All of the entries, apart from their pictures, are to be copied verbatim.

Dataset:
○ ○ ○ ○
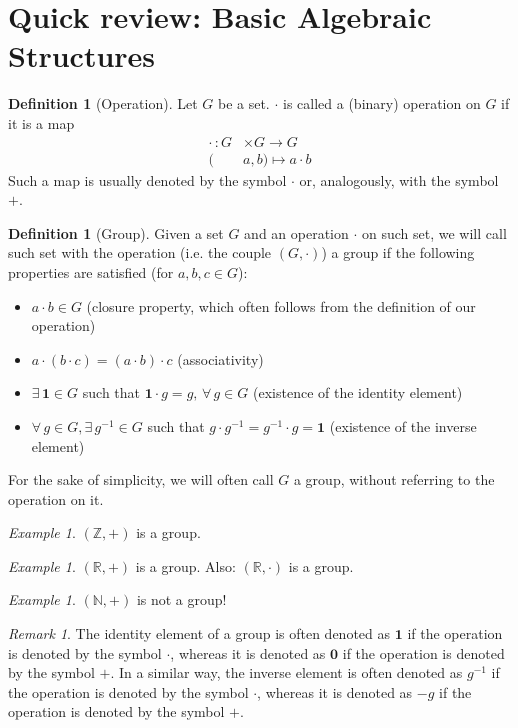 \documentclass[a4paper,11pt,titlepage]{article}
\numberwithin{equation}{section}
\theoremstyle{definition}
\newtheorem{definition}[theorem]{Definition}
\theoremstyle{remark}
\newtheorem{remark}[theorem]{Remark}
\newtheorem{example}[theorem]{Example}
\begin{document}
\section{Quick review: Basic Algebraic Structures}

\begin{definition} [Operation]
Let $G$ be a set. $\cdot$ is called a (binary) operation on $G$ if it is a map
\begin{align*}
\cdot \, \colon G &\times G \longrightarrow G \\
(&a, b) \longmapsto a \cdot b
\end{align*}
Such a map is usually denoted by the symbol $\cdot$ or, analogously, with the symbol $+$.
\end{definition}

\begin{definition} [Group] Given a set $G$ and an operation $\cdot$ on such set, we will call such set with the operation  (i.e. the couple $(G, \cdot)$) a group if the following properties are satisfied (for $a, b, c \in G$):
\begin{itemize}
\item $ a \cdot b \in G$ (closure property, which often follows from the definition of our operation)
\item $a \cdot (b \cdot c) = (a \cdot b) \cdot c$ (associativity)
\item $\exists\, \mathbf{1} \in G$ such that $\mathbf{1} \cdot g = g, \, \forall\, g \in G$ (existence of the identity element)
\item $\forall\, g \in G, \exists\, g^{-1} \in G$ such that $g \cdot g^{-1} = g^{-1} \cdot g = \mathbf{1}$ (existence of the inverse element)
\end{itemize}
For the sake of simplicity, we will often call $G$ a group, without referring to the operation on it.
\end{definition}

\begin{example}
$(\mathbb{Z}, +)$ is a group.
\end{example}

\begin{example}
$(\mathbb{R}, +)$ is a group. Also: $(\mathbb{R}, \cdot)$ is a group.
\end{example}

\begin{example}
$(\mathbb{N}, +)$ is not a group!
\end{example}

\begin{remark}
The identity element of a group is often denoted as $\mathbf{1}$ if the operation is denoted by the symbol $\cdot$, whereas it is denoted as $\mathbf{0}$ if the operation is denoted by the symbol $+$.
In a similar way, the inverse element is often denoted as $g^{-1}$ if the operation is denoted by the symbol $\cdot$, whereas it is denoted as $-g$ if the operation is denoted by the symbol $+$.

\end{remark}
\end{document}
○ ○ ○ ○
Answer for this exercise:
 \documentclass[a4paper,11pt,titlepage]{article}
\numberwithin{equation}{section}
\theoremstyle{definition}
\newtheorem{definition}[theorem]{Definition}
\theoremstyle{remark}
\newtheorem{remark}[theorem]{Remark}
\newtheorem{example}[theorem]{Example}
\begin{document}
\section{Quick review: Basic Algebraic Structures}

\begin{definition} [Operation]
Let $G$ be a set. $\cdot$ is called a (binary) operation on $G$ if it is a map
\begin{align*}
\cdot \, \colon G &\times G \longrightarrow G \\
(&a, b) \longmapsto a \cdot b
\end{align*}
Such a map is usually denoted by the symbol $\cdot$ or, analogously, with the symbol $+$.
\end{definition}

\begin{definition} [Group] Given a set $G$ and an operation $\cdot$ on such set, we will call such set with the operation  (i.e. the couple $(G, \cdot)$) a group if the following properties are satisfied (for $a, b, c \in G$):
\begin{itemize}
\item $ a \cdot b \in G$ (closure property, which often follows from the definition of our operation)
\item $a \cdot (b \cdot c) = (a \cdot b) \cdot c$ (associativity)
\item $\exists\, \mathbf{1} \in G$ such that $\mathbf{1} \cdot g = g, \, \forall\, g \in G$ (existence of the identity element)
\item $\forall\, g \in G, \exists\, g^{-1} \in G$ such that $g \cdot g^{-1} = g^{-1} \cdot g = \mathbf{1}$ (existence of the inverse element)
\end{itemize}
For the sake of simplicity, we will often call $G$ a group, without referring to the operation on it.
\end{definition}

\begin{example}
$(\mathbb{Z}, +)$ is a group.
\end{example}

\begin{example}
$(\mathbb{R}, +)$ is a group. Also: $(\mathbb{R}, \cdot)$ is a group.
\end{example}

\begin{example}
$(\mathbb{N}, +)$ is not a group!
\end{example}

\begin{remark}
The identity element of a group is often denoted as $\mathbf{1}$ if the operation is denoted by the symbol $\cdot$, whereas it is denoted as $\mathbf{0}$ if the operation is denoted by the symbol $+$.
In a similar way, the inverse element is often denoted as $g^{-1}$ if the operation is denoted by the symbol $\cdot$, whereas it is denoted as $-g$ if the operation is denoted by the symbol $+$.

\end{remark}
\end{document}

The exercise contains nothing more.